Xuan Zeng received the B.Sc. and Ph.D. degrees in electrical engineering from Fudan University, Shanghai, China, in 1991 and 1997, respectively. She joined the Electrical Engineering Department, Fudan University in 1997 and became a full professor in Microelectronics Department in 2001. Now she serves as the Director of the State key Lab of ASIC and System of Fudan University. She was a visiting professor in the Electrical Engineering Department, Texas A&M University, U.S.A. and Microelectronics Department of TU Delft, Netherland in 2002 and 2003 respectively. Her research interests include DFM, analog and mixed signal design automation (behavioral modeling, circuit simulation and analog layout generation), high speed interconnect analysis and design and ASIC design. Dr. Zeng received the Cross-Century Outstanding Scholar Award from the Ministry of Education of China in 2002. She was selected into IT Top 10 in Shanghai China in 2003. She served in the technical program committee of IEEE/ACM ASP-DAC in 2000 and 2005.
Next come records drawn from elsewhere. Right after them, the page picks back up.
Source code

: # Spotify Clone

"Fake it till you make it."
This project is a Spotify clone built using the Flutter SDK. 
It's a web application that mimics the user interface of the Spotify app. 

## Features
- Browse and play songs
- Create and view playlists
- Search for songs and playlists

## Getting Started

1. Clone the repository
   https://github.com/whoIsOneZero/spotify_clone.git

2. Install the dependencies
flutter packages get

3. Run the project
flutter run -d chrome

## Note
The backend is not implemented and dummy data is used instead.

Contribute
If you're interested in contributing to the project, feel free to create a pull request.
Xu Luo received the B.S. in Electronic Science and Technology from Xidian University, Xi’an, China, in 2004. He is currently working toward the Ph.D. degree at the State Key Lab of ASIC and System, Fudan University, Shanghai, China. His research interests include parameter extraction and variation-aware stochastic methods for the modeling and simulation of VLSI circuits.

Wei Cai received the Ph.D. degree in applied mathematics from Brown University, Providence, RI in 1989. He joined the Department of Mathematics, the University of North Carolina at Charlotte in 1989 as an assistant professor, later be- came an associate professor in 1995, and a full Professor in 1999. His research interest includes numerical methods for model reduction, computational electromagnetics for parameter extraction for computer packaging and VLSI designs and photonic devices.